**Work to be completed**
Somewhere below is a line with "Developer Handbook 2019](./img/FM_2019Cover_final.jpg)" and, later, a line with "- [Thinking in"; repeat those two lines and all the lines between them, exactly as they are.

*** Opening Supplied material ***

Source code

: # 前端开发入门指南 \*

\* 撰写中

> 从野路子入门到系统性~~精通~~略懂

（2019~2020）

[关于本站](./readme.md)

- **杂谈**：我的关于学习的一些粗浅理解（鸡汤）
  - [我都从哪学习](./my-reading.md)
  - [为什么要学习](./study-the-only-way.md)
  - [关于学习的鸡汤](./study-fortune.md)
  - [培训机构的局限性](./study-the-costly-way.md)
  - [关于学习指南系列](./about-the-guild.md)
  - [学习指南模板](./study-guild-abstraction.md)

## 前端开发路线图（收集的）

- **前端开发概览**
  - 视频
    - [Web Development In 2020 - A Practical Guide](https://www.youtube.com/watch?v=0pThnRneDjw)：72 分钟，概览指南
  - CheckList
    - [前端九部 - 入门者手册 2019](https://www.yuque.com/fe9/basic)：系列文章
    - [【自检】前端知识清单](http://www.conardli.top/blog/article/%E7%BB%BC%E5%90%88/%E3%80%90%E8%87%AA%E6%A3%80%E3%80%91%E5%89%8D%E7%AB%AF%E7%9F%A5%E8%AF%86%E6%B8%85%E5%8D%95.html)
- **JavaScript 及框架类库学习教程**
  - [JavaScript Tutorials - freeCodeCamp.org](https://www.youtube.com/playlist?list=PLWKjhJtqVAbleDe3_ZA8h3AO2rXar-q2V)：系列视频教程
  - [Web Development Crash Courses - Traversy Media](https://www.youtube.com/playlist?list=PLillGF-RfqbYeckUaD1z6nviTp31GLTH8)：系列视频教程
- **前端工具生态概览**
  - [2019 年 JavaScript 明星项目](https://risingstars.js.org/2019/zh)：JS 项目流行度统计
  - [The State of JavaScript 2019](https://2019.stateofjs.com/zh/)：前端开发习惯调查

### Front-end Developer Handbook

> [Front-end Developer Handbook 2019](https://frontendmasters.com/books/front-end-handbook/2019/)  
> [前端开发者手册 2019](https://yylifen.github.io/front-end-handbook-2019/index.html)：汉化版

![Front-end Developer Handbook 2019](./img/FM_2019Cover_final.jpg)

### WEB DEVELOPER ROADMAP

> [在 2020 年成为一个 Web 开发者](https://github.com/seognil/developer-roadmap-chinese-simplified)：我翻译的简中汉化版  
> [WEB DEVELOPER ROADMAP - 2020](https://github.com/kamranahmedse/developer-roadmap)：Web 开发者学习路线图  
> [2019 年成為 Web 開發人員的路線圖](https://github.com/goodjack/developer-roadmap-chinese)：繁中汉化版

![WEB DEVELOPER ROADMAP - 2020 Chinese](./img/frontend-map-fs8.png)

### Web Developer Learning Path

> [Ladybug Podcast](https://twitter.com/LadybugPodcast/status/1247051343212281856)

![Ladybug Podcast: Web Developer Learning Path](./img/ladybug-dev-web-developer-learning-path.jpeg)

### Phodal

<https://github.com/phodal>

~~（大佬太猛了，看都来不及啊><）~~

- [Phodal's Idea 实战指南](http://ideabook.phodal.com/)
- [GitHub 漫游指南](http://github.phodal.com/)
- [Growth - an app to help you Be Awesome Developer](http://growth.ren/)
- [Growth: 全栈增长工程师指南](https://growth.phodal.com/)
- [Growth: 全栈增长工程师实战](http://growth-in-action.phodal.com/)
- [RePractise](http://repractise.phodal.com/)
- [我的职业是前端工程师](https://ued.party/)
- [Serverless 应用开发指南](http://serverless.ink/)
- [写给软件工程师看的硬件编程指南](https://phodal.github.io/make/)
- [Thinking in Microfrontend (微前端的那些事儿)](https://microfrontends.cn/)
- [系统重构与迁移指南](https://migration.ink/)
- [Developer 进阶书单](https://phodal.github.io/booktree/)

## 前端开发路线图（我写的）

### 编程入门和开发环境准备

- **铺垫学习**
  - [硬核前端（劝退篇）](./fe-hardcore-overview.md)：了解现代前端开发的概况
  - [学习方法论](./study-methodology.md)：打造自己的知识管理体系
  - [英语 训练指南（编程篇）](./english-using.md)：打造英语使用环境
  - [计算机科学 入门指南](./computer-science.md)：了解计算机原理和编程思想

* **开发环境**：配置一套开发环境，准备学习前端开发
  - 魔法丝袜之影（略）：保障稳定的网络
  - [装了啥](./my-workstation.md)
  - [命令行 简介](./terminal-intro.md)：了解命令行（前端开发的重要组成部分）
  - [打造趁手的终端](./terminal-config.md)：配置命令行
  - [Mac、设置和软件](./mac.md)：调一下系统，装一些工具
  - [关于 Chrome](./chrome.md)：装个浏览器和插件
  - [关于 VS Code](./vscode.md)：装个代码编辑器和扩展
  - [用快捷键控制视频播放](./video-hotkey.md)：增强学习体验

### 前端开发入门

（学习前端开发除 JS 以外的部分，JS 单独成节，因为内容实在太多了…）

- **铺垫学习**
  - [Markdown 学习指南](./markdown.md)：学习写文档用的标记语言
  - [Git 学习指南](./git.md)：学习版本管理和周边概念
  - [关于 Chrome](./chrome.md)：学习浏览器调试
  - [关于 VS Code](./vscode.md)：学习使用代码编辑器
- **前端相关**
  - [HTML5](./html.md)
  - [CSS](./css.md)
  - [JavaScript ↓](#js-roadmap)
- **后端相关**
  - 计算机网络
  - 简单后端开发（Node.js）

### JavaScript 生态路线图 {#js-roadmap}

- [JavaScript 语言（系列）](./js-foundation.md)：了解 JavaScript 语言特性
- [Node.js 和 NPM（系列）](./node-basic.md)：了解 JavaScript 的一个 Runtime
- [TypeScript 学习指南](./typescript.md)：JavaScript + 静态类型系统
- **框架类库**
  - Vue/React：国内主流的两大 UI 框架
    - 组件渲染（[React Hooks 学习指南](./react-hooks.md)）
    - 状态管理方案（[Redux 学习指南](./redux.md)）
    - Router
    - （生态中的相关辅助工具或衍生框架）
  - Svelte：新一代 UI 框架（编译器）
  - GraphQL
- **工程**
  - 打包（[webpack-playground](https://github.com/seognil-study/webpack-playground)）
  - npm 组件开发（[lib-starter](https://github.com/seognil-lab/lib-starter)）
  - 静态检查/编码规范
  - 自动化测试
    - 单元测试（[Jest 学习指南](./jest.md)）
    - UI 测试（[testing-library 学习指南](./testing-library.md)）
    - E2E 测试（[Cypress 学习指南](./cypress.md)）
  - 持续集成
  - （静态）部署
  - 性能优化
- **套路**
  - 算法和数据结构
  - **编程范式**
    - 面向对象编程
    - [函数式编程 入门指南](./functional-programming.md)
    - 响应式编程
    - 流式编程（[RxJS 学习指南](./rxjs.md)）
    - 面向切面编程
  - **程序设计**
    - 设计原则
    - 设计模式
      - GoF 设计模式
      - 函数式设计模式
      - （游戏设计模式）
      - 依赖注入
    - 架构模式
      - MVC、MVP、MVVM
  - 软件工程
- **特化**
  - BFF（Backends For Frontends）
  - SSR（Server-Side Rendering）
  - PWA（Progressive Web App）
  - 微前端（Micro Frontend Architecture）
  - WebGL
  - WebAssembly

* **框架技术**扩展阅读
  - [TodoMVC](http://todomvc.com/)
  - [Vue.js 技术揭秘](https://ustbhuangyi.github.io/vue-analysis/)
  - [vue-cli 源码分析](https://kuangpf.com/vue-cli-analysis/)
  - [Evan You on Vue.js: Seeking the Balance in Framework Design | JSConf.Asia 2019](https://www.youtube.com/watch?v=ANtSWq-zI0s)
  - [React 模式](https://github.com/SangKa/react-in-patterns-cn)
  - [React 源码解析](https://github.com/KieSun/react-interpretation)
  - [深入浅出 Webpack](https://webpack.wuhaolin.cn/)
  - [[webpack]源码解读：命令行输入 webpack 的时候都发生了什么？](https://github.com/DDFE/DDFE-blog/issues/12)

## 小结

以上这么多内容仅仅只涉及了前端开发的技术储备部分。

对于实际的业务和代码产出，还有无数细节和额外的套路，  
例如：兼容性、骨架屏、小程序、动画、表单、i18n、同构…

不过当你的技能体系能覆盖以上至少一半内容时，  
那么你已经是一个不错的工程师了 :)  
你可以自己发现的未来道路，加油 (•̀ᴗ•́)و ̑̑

*** Closing Supplied material ***

**Written answer**
![Front-end Developer Handbook 2019](./img/FM_2019Cover_final.jpg)

### WEB DEVELOPER ROADMAP

> [在 2020 年成为一个 Web 开发者](https://github.com/seognil/developer-roadmap-chinese-simplified)：我翻译的简中汉化版  
> [WEB DEVELOPER ROADMAP - 2020](https://github.com/kamranahmedse/developer-roadmap)：Web 开发者学习路线图  
> [2019 年成為 Web 開發人員的路線圖](https://github.com/goodjack/developer-roadmap-chinese)：繁中汉化版

![WEB DEVELOPER ROADMAP - 2020 Chinese](./img/frontend-map-fs8.png)

### Web Developer Learning Path

> [Ladybug Podcast](https://twitter.com/LadybugPodcast/status/1247051343212281856)

![Ladybug Podcast: Web Developer Learning Path](./img/ladybug-dev-web-developer-learning-path.jpeg)

### Phodal

<https://github.com/phodal>

~~（大佬太猛了，看都来不及啊><）~~

- [Phodal's Idea 实战指南](http://ideabook.phodal.com/)
- [GitHub 漫游指南](http://github.phodal.com/)
- [Growth - an app to help you Be Awesome Developer](http://growth.ren/)
- [Growth: 全栈增长工程师指南](https://growth.phodal.com/)
- [Growth: 全栈增长工程师实战](http://growth-in-action.phodal.com/)
- [RePractise](http://repractise.phodal.com/)
- [我的职业是前端工程师](https://ued.party/)
- [Serverless 应用开发指南](http://serverless.ink/)
- [写给软件工程师看的硬件编程指南](https://phodal.github.io/make/)
- [Thinking in Microfrontend (微前端的那些事儿)](https://microfrontends.cn/)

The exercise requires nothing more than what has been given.